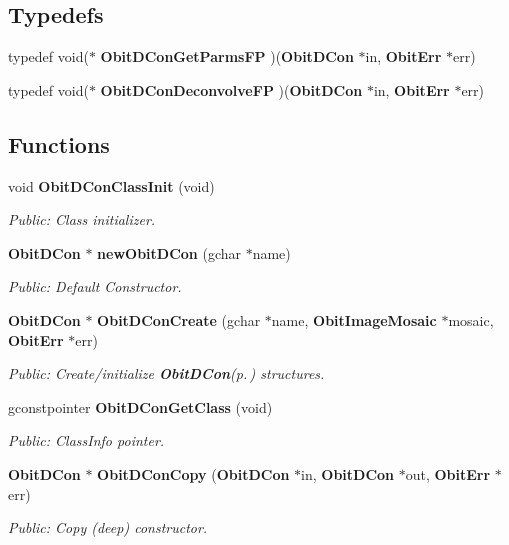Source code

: \subsection*{Typedefs}
\begin{CompactItemize}
\item 
typedef void($\ast$ {\bf Obit\-DCon\-Get\-Parms\-FP} )({\bf Obit\-DCon} $\ast$in, {\bf Obit\-Err} $\ast$err)
\item 
typedef void($\ast$ {\bf Obit\-DCon\-Deconvolve\-FP} )({\bf Obit\-DCon} $\ast$in, {\bf Obit\-Err} $\ast$err)
\end{CompactItemize}
\subsection*{Functions}
\begin{CompactItemize}
\item 
void {\bf Obit\-DCon\-Class\-Init} (void)
\begin{CompactList}\small\item\em Public: Class initializer. \item\end{CompactList}\item 
{\bf Obit\-DCon} $\ast$ {\bf new\-Obit\-DCon} (gchar $\ast$name)
\begin{CompactList}\small\item\em Public: Default Constructor. \item\end{CompactList}\item 
{\bf Obit\-DCon} $\ast$ {\bf Obit\-DCon\-Create} (gchar $\ast$name, {\bf Obit\-Image\-Mosaic} $\ast$mosaic, {\bf Obit\-Err} $\ast$err)
\begin{CompactList}\small\item\em Public: Create/initialize {\bf Obit\-DCon}{\rm (p.\,\pageref{structObitDCon})} structures. \item\end{CompactList}\item 
gconstpointer {\bf Obit\-DCon\-Get\-Class} (void)
\begin{CompactList}\small\item\em Public: Class\-Info pointer. \item\end{CompactList}\item 
{\bf Obit\-DCon} $\ast$ {\bf Obit\-DCon\-Copy} ({\bf Obit\-DCon} $\ast$in, {\bf Obit\-DCon} $\ast$out, {\bf Obit\-Err} $\ast$err)
\begin{CompactList}\small\item\em Public: Copy (deep) constructor. \item\end{CompactList}\item 

\end{CompactItemize}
★ ★ ★ ★ ★
Task objective :: Looking through the data above, copy out each line in which the string "Obit" occurs.

Completed task ::
typedef void($\ast$ {\bf Obit\-DCon\-Get\-Parms\-FP} )({\bf Obit\-DCon} $\ast$in, {\bf Obit\-Err} $\ast$err)
typedef void($\ast$ {\bf Obit\-DCon\-Deconvolve\-FP} )({\bf Obit\-DCon} $\ast$in, {\bf Obit\-Err} $\ast$err)
void {\bf Obit\-DCon\-Class\-Init} (void)
{\bf Obit\-DCon} $\ast$ {\bf new\-Obit\-DCon} (gchar $\ast$name)
{\bf Obit\-DCon} $\ast$ {\bf Obit\-DCon\-Create} (gchar $\ast$name, {\bf Obit\-Image\-Mosaic} $\ast$mosaic, {\bf Obit\-Err} $\ast$err)
\begin{CompactList}\small\item\em Public: Create/initialize {\bf Obit\-DCon}{\rm (p.\,\pageref{structObitDCon})} structures. \item\end{CompactList}\item 
gconstpointer {\bf Obit\-DCon\-Get\-Class} (void)
{\bf Obit\-DCon} $\ast$ {\bf Obit\-DCon\-Copy} ({\bf Obit\-DCon} $\ast$in, {\bf Obit\-DCon} $\ast$out, {\bf Obit\-Err} $\ast$err)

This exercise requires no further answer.